=== Begin Enclosure ===
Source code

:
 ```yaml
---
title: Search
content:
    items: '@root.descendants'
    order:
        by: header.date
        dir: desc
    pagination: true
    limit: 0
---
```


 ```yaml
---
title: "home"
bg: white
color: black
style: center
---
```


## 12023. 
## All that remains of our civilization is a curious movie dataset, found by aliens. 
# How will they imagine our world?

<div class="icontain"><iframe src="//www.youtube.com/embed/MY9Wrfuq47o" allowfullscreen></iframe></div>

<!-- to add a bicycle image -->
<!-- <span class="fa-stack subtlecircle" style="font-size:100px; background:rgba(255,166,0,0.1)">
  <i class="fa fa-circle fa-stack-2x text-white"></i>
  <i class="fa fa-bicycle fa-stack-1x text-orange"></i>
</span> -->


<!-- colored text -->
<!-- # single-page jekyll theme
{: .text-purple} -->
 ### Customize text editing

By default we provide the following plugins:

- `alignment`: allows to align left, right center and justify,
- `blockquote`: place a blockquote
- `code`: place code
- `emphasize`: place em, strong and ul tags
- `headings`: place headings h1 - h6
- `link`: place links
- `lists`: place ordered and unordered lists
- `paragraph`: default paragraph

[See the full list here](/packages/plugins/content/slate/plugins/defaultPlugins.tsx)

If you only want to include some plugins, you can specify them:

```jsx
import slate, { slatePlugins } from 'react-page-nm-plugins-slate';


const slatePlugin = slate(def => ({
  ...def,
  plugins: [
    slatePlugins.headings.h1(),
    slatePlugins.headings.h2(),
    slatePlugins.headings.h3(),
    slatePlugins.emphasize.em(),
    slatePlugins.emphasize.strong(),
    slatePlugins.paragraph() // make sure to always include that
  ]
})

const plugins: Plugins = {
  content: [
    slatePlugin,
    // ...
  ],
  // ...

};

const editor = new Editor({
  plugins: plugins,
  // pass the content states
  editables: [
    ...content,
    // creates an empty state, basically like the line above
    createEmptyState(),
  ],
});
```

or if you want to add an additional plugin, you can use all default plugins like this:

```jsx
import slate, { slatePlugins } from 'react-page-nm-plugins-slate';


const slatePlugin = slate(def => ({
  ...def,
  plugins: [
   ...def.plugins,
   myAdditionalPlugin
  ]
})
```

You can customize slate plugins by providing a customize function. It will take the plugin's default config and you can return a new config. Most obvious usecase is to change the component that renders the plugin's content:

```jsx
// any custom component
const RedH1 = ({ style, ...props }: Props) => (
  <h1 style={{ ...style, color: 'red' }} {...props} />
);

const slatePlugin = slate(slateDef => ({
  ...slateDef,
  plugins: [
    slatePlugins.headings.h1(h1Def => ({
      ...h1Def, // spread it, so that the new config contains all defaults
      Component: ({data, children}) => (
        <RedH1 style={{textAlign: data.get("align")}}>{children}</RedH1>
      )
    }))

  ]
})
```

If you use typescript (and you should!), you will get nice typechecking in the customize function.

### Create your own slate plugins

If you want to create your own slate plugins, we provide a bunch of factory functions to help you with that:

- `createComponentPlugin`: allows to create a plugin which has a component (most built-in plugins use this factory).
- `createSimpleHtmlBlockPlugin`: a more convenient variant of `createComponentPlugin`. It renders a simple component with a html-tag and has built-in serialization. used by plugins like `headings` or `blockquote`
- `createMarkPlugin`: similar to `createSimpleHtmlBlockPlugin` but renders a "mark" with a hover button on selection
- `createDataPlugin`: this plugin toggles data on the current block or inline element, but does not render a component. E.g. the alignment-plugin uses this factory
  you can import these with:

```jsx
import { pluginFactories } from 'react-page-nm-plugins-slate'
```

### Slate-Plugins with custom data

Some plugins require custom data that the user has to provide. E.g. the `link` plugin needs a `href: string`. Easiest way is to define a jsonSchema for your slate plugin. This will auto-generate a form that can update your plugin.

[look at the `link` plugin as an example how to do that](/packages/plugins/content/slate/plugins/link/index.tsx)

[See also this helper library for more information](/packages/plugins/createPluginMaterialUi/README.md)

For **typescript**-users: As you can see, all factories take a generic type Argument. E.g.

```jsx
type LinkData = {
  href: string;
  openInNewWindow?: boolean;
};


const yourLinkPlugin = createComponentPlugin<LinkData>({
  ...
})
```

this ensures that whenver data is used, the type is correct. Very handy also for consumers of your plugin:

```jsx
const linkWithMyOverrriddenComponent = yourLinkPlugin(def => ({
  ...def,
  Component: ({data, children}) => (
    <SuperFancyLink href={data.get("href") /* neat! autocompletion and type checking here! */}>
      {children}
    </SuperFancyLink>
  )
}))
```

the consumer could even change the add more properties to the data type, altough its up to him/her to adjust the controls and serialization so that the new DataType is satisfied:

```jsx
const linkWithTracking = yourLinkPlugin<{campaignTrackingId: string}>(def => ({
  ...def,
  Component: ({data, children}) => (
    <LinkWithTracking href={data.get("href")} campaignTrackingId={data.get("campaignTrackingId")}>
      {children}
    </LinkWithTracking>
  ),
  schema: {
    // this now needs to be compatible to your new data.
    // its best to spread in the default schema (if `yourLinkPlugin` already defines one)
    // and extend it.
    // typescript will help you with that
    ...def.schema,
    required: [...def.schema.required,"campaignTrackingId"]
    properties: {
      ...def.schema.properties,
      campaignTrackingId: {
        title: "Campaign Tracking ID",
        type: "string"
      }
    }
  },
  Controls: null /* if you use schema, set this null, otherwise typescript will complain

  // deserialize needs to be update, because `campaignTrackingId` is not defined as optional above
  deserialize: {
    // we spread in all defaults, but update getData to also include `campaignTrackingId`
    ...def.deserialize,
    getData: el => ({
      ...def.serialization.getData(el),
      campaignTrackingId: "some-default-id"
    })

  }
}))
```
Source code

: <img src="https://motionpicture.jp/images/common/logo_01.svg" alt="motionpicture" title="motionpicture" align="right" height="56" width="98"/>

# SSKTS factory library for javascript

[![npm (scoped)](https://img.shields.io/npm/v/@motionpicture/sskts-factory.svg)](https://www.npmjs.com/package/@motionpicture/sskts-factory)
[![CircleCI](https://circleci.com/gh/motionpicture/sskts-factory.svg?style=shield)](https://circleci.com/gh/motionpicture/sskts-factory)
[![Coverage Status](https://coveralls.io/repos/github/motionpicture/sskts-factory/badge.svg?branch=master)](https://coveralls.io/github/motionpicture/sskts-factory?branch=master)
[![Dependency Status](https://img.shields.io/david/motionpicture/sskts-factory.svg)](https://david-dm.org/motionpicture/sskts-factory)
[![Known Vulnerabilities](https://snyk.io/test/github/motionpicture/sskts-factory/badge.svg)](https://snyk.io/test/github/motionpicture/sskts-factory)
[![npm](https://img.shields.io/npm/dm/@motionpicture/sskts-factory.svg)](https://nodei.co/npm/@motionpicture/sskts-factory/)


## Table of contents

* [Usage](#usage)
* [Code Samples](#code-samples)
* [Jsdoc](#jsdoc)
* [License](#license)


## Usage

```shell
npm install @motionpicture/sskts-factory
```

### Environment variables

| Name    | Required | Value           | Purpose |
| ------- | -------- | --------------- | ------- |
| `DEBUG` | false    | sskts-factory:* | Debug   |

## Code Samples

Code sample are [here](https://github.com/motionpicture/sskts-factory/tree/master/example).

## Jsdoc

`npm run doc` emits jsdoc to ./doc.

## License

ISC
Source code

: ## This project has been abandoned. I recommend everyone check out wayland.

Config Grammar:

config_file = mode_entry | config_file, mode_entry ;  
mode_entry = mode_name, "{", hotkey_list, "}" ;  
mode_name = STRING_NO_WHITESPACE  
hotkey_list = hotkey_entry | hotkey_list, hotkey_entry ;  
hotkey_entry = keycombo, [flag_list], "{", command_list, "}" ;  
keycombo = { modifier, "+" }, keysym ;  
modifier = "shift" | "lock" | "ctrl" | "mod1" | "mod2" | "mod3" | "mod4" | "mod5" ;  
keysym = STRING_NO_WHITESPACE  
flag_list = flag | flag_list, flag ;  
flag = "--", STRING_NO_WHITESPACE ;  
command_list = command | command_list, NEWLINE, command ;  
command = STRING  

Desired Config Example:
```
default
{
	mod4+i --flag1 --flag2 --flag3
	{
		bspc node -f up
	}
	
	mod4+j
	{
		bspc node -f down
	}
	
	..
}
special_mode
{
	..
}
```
=== End Enclosure ===
▶ _Exercise_: In the entries above, count each line that includes "badge" and report the total with no other text.

▶ _Written response_: 2